** DATA FOR ANALYSIS follows **

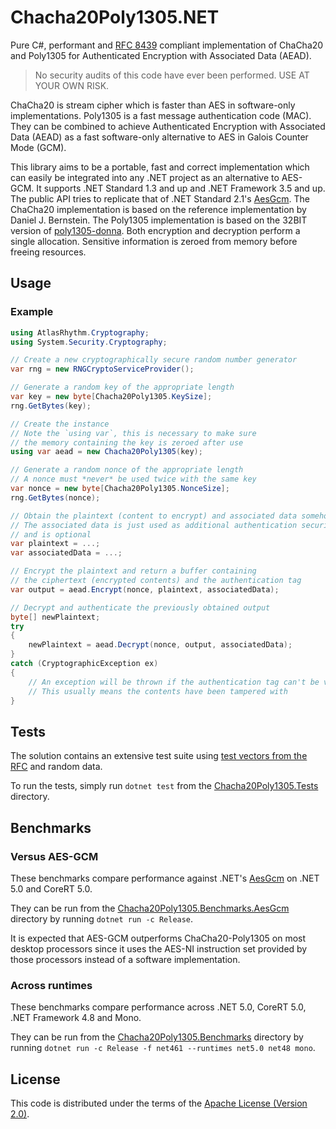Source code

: # Chacha20Poly1305.NET

Pure C#, performant and [RFC 8439](https://tools.ietf.org/html/rfc8439) compliant implementation of ChaCha20 and Poly1305 for Authenticated Encryption with Associated Data (AEAD).

> No security audits of this code have ever been performed. USE AT YOUR OWN RISK.

ChaCha20 is stream cipher which is faster than AES in software-only implementations. Poly1305 is a fast message authentication code (MAC). They can be combined to achieve Authenticated Encryption with Associated Data (AEAD) as a fast software-only alternative to AES in Galois Counter Mode (GCM).

This library aims to be a portable, fast and correct implementation which can easily be integrated into any .NET project as an alternative to AES-GCM. It supports .NET Standard 1.3 and up and .NET Framework 3.5 and up. The public API tries to replicate that of .NET Standard 2.1's [AesGcm](https://docs.microsoft.com/en-us/dotnet/api/system.security.cryptography.aesgcm?view=netstandard-2.1). The ChaCha20 implementation is based on the reference implementation by Daniel J. Bernstein. The Poly1305 implementation is based on the 32BIT version of [poly1305-donna](https://github.com/floodyberry/poly1305-donna). Both encryption and decryption perform a single allocation. Sensitive information is zeroed from memory before freeing resources.

## Usage

### Example

```cs
using AtlasRhythm.Cryptography;
using System.Security.Cryptography;

// Create a new cryptographically secure random number generator
var rng = new RNGCryptoServiceProvider();

// Generate a random key of the appropriate length
var key = new byte[Chacha20Poly1305.KeySize];
rng.GetBytes(key);

// Create the instance
// Note the `using var`, this is necessary to make sure
// the memory containing the key is zeroed after use
using var aead = new Chacha20Poly1305(key);

// Generate a random nonce of the appropriate length
// A nonce must *never* be used twice with the same key
var nonce = new byte[Chacha20Poly1305.NonceSize];
rng.GetBytes(nonce);

// Obtain the plaintext (content to encrypt) and associated data somehow
// The associated data is just used as additional authentication security
// and is optional
var plaintext = ...;
var associatedData = ...;

// Encrypt the plaintext and return a buffer containing
// the ciphertext (encrypted contents) and the authentication tag
var output = aead.Encrypt(nonce, plaintext, associatedData);

// Decrypt and authenticate the previously obtained output
byte[] newPlaintext;
try
{
    newPlaintext = aead.Decrypt(nonce, output, associatedData);
}
catch (CryptographicException ex)
{
    // An exception will be thrown if the authentication tag can't be verified
    // This usually means the contents have been tampered with
}
```

## Tests

The solution contains an extensive test suite using [test vectors from the RFC](https://tools.ietf.org/html/rfc8439#section-2.8.2) and random data.

To run the tests, simply run `dotnet test` from the [Chacha20Poly1305.Tests](Chacha20Poly1305.Tests) directory.

## Benchmarks

### Versus AES-GCM

These benchmarks compare performance against .NET's [AesGcm](https://docs.microsoft.com/en-us/dotnet/api/system.security.cryptography.aesgcm?view=netstandard-2.1) on .NET 5.0 and CoreRT 5.0.

They can be run from the [Chacha20Poly1305.Benchmarks.AesGcm](Chacha20Poly1305.Benchmarks.AesGcm) directory by running `dotnet run -c Release`.

It is expected that AES-GCM outperforms ChaCha20-Poly1305 on most desktop processors since it uses the AES-NI instruction set provided by those processors instead of a software implementation.

### Across runtimes

These benchmarks compare performance across .NET 5.0, CoreRT 5.0, .NET Framework 4.8 and Mono.

They can be run from the [Chacha20Poly1305.Benchmarks](Chacha20Poly1305.Benchmarks) directory by running `dotnet run -c Release -f net461 --runtimes net5.0 net48 mono`.

## License

This code is distributed under the terms of the [Apache License (Version 2.0)](LICENSE).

** End of DATA FOR ANALYSIS **

An exact, picture-free copy of the listing above is the goal; write it out now.

_RESULT:_
Source code

: # Chacha20Poly1305.NET

Pure C#, performant and [RFC 8439](https://tools.ietf.org/html/rfc8439) compliant implementation of ChaCha20 and Poly1305 for Authenticated Encryption with Associated Data (AEAD).

> No security audits of this code have ever been performed. USE AT YOUR OWN RISK.

ChaCha20 is stream cipher which is faster than AES in software-only implementations. Poly1305 is a fast message authentication code (MAC). They can be combined to achieve Authenticated Encryption with Associated Data (AEAD) as a fast software-only alternative to AES in Galois Counter Mode (GCM).

This library aims to be a portable, fast and correct implementation which can easily be integrated into any .NET project as an alternative to AES-GCM. It supports .NET Standard 1.3 and up and .NET Framework 3.5 and up. The public API tries to replicate that of .NET Standard 2.1's [AesGcm](https://docs.microsoft.com/en-us/dotnet/api/system.security.cryptography.aesgcm?view=netstandard-2.1). The ChaCha20 implementation is based on the reference implementation by Daniel J. Bernstein. The Poly1305 implementation is based on the 32BIT version of [poly1305-donna](https://github.com/floodyberry/poly1305-donna). Both encryption and decryption perform a single allocation. Sensitive information is zeroed from memory before freeing resources.

## Usage

### Example

```cs
using AtlasRhythm.Cryptography;
using System.Security.Cryptography;

// Create a new cryptographically secure random number generator
var rng = new RNGCryptoServiceProvider();

// Generate a random key of the appropriate length
var key = new byte[Chacha20Poly1305.KeySize];
rng.GetBytes(key);

// Create the instance
// Note the `using var`, this is necessary to make sure
// the memory containing the key is zeroed after use
using var aead = new Chacha20Poly1305(key);

// Generate a random nonce of the appropriate length
// A nonce must *never* be used twice with the same key
var nonce = new byte[Chacha20Poly1305.NonceSize];
rng.GetBytes(nonce);

// Obtain the plaintext (content to encrypt) and associated data somehow
// The associated data is just used as additional authentication security
// and is optional
var plaintext = ...;
var associatedData = ...;

// Encrypt the plaintext and return a buffer containing
// the ciphertext (encrypted contents) and the authentication tag
var output = aead.Encrypt(nonce, plaintext, associatedData);

// Decrypt and authenticate the previously obtained output
byte[] newPlaintext;
try
{
    newPlaintext = aead.Decrypt(nonce, output, associatedData);
}
catch (CryptographicException ex)
{
    // An exception will be thrown if the authentication tag can't be verified
    // This usually means the contents have been tampered with
}
```

## Tests

The solution contains an extensive test suite using [test vectors from the RFC](https://tools.ietf.org/html/rfc8439#section-2.8.2) and random data.

To run the tests, simply run `dotnet test` from the [Chacha20Poly1305.Tests](Chacha20Poly1305.Tests) directory.

## Benchmarks

### Versus AES-GCM

These benchmarks compare performance against .NET's [AesGcm](https://docs.microsoft.com/en-us/dotnet/api/system.security.cryptography.aesgcm?view=netstandard-2.1) on .NET 5.0 and CoreRT 5.0.

They can be run from the [Chacha20Poly1305.Benchmarks.AesGcm](Chacha20Poly1305.Benchmarks.AesGcm) directory by running `dotnet run -c Release`.

It is expected that AES-GCM outperforms ChaCha20-Poly1305 on most desktop processors since it uses the AES-NI instruction set provided by those processors instead of a software implementation.

### Across runtimes

These benchmarks compare performance across .NET 5.0, CoreRT 5.0, .NET Framework 4.8 and Mono.

They can be run from the [Chacha20Poly1305.Benchmarks](Chacha20Poly1305.Benchmarks) directory by running `dotnet run -c Release -f net461 --runtimes net5.0 net48 mono`.

## License

This code is distributed under the terms of the [Apache License (Version 2.0)](LICENSE).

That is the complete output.